Kentsel dönüşüm kavramının gündemimize girdiği dönemden önce, şehirlerdeki yeni yapılanmaların, imara açık boş arsalarda, başka bir deyimle, şehirlerin genişleme imkânı olan akslarında oluştuğunu söyleyebiliriz. Bu dönemde şehir içindeki ekonomik ömrünü tamamlamış binalarda, kat maliklerinin oy birliği ile yıkım ve yenileme süreci söz konusu olduğundan dolayı, binadaki bir tek kişinin bile rıza göstermeme nedeni ile yıkım yapmak mümkün olmamaktaydı. Ancak kentsel dönüşüm süreci ile birlikte, kat maliklerinden herhangi birinin ilgili Bakanlığa başvurması ve lisanlı firmalarca verilen “riskli yapı” raporuna dayanarak 2/3 çoğunluğun kararı ile yıkım ve yeni inşaat yapımının önü açılmıştır.
Kentsel dönüşüm sürecinde, aslında temel amacın şehir merkezlerinde atıl kalan çürümüş, yaşam alanı olma özelliğini kaybetmiş alanların tekrar revize edilmesi ve sosyal hayata kazandırılması amaçlanırken, beklenenin üzerinde bir yıkım talebi ile karşılaşılmıştır.

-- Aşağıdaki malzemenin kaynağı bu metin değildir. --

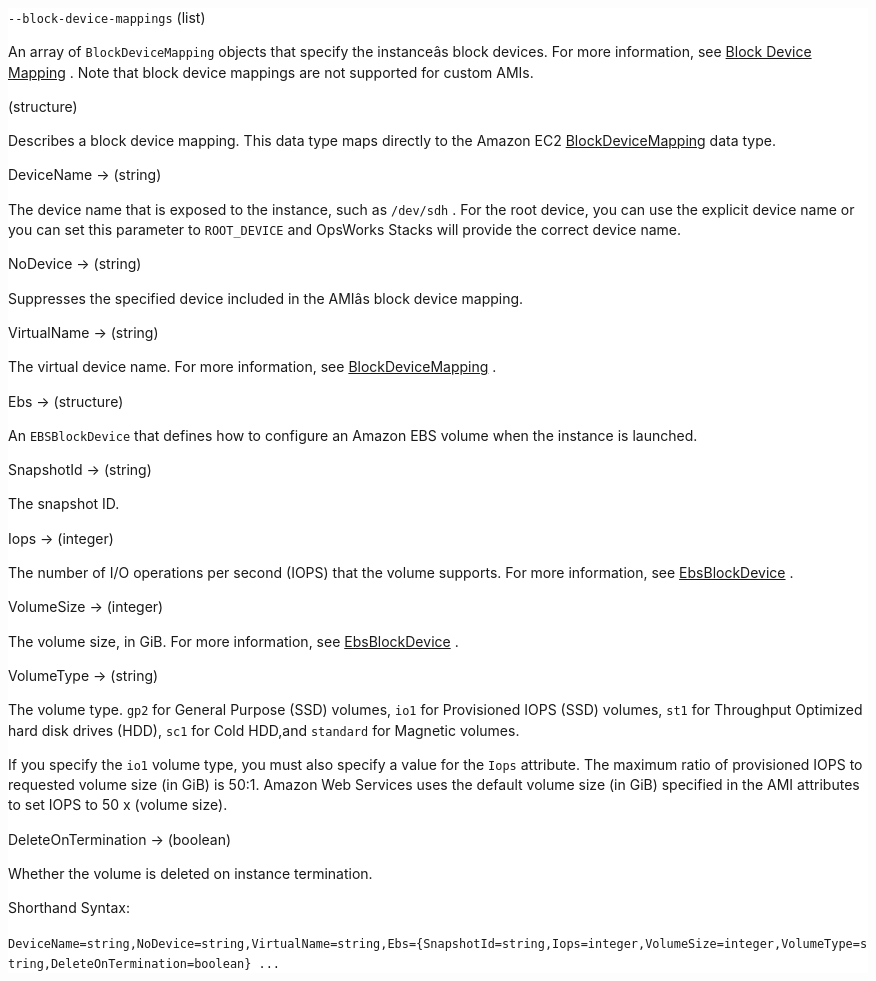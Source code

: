 `--block-device-mappings` (list)

An array of `BlockDeviceMapping` objects that specify the instanceâs block devices. For more information, see [Block Device Mapping](https://docs.aws.amazon.com/AWSEC2/latest/UserGuide/block-device-mapping-concepts.html) . Note that block device mappings are not supported for custom AMIs.

(structure)

Describes a block device mapping. This data type maps directly to the Amazon EC2 [BlockDeviceMapping](https://docs.aws.amazon.com/AWSEC2/latest/APIReference/API_BlockDeviceMapping.html) data type.

DeviceName -> (string)

The device name that is exposed to the instance, such as `/dev/sdh` . For the root device, you can use the explicit device name or you can set this parameter to `ROOT_DEVICE` and OpsWorks Stacks will provide the correct device name.

NoDevice -> (string)

Suppresses the specified device included in the AMIâs block device mapping.

VirtualName -> (string)

The virtual device name. For more information, see [BlockDeviceMapping](https://docs.aws.amazon.com/AWSEC2/latest/APIReference/API_BlockDeviceMapping.html) .

Ebs -> (structure)

An `EBSBlockDevice` that defines how to configure an Amazon EBS volume when the instance is launched.

SnapshotId -> (string)

The snapshot ID.

Iops -> (integer)

The number of I/O operations per second (IOPS) that the volume supports. For more information, see [EbsBlockDevice](https://docs.aws.amazon.com/AWSEC2/latest/APIReference/API_EbsBlockDevice.html) .

VolumeSize -> (integer)

The volume size, in GiB. For more information, see [EbsBlockDevice](https://docs.aws.amazon.com/AWSEC2/latest/APIReference/API_EbsBlockDevice.html) .

VolumeType -> (string)

The volume type. `gp2` for General Purpose (SSD) volumes, `io1` for Provisioned IOPS (SSD) volumes, `st1` for Throughput Optimized hard disk drives (HDD), `sc1` for Cold HDD,and `standard` for Magnetic volumes.

If you specify the `io1` volume type, you must also specify a value for the `Iops` attribute. The maximum ratio of provisioned IOPS to requested volume size (in GiB) is 50:1. Amazon Web Services uses the default volume size (in GiB) specified in the AMI attributes to set IOPS to 50 x (volume size).

DeleteOnTermination -> (boolean)

Whether the volume is deleted on instance termination.

Shorthand Syntax:

```
DeviceName=string,NoDevice=string,VirtualName=string,Ebs={SnapshotId=string,Iops=integer,VolumeSize=integer,VolumeType=string,DeleteOnTermination=boolean} ...
```

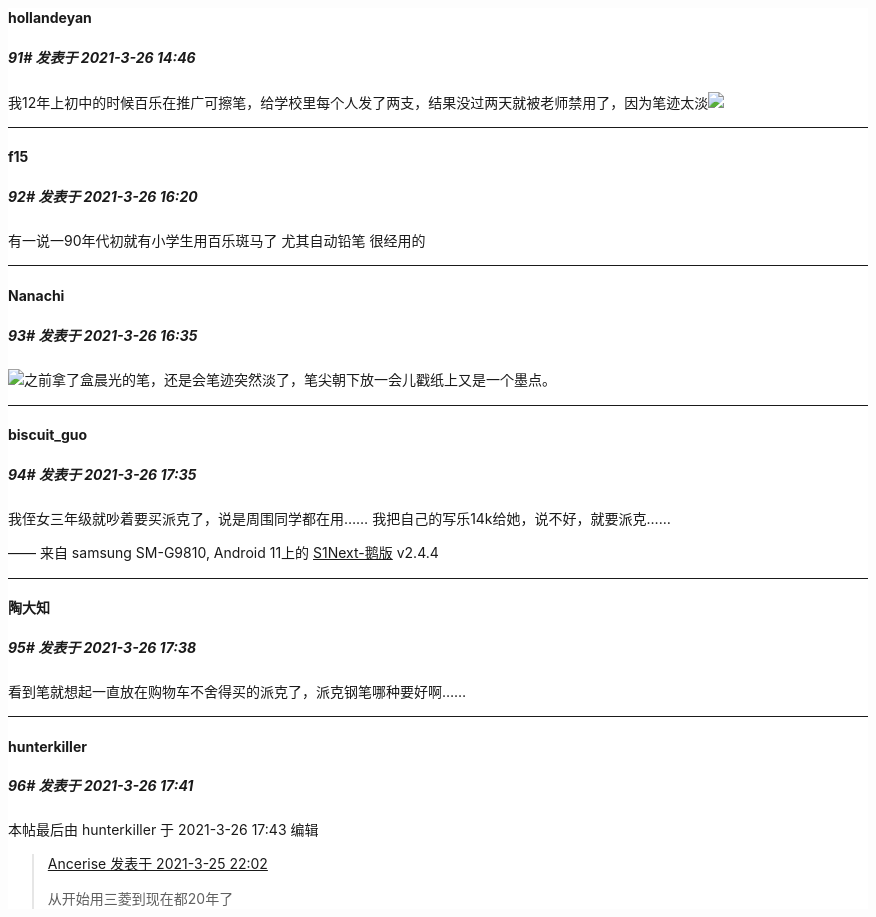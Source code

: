 ####  hollandeyan  
##### 91#       发表于 2021-3-26 14:46


我12年上初中的时候百乐在推广可擦笔，给学校里每个人发了两支，结果没过两天就被老师禁用了，因为笔迹太淡<img src="https://static.saraba1st.com/image/smiley/face2017/067.png" referrerpolicy="no-referrer">


-----

####  f15  
##### 92#       发表于 2021-3-26 16:20


有一说一90年代初就有小学生用百乐斑马了 尤其自动铅笔 很经用的


-----

####  Nanachi  
##### 93#       发表于 2021-3-26 16:35


<img src="https://static.saraba1st.com/image/smiley/face2017/001.png" referrerpolicy="no-referrer">之前拿了盒晨光的笔，还是会笔迹突然淡了，笔尖朝下放一会儿戳纸上又是一个墨点。


-----

####  biscuit_guo  
##### 94#       发表于 2021-3-26 17:35


我侄女三年级就吵着要买派克了，说是周围同学都在用……
我把自己的写乐14k给她，说不好，就要派克……


—— 来自 samsung SM-G9810, Android 11上的 [S1Next-鹅版](https://github.com/ykrank/S1-Next/releases) v2.4.4


-----

####  陶大知  
##### 95#       发表于 2021-3-26 17:38


看到笔就想起一直放在购物车不舍得买的派克了，派克钢笔哪种要好啊……


-----

####  hunterkiller  
##### 96#       发表于 2021-3-26 17:41


 本帖最后由 hunterkiller 于 2021-3-26 17:43 编辑 
<blockquote><a href="httphttps://bbs.saraba1st.com/2b/forum.php?mod=redirect&amp;goto=findpost&amp;pid=50733987&amp;ptid=1995012" target="_blank">Ancerise 发表于 2021-3-25 22:02</a>

从开始用三菱到现在都20年了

Hiçbir özelliği kalmamış, hiçbir kültürel ve sanatsal değeri olmayan atıl ve çürük binaların revize edilmesi veya yıkılarak yeniden yapılması tabii ki olması gereken bir durumdur. Ancak, bugün büyük şehirlerde şehir merkezlerine baktığımız zaman, bu uygulamadan adeta kanundaki bir boşluk gibi faydalanmaya çalışan yeni bir rant hareketini görüyoruz. Yakından izlediğim birçok semtte, geçmiş dönemlerde yılda 8 ile 10 bina yıkılırken, bugün aynı bölgede 150-200 binanın yıkım kararı aldığını ve yeni inşaatların başladığına şahit oluyoruz.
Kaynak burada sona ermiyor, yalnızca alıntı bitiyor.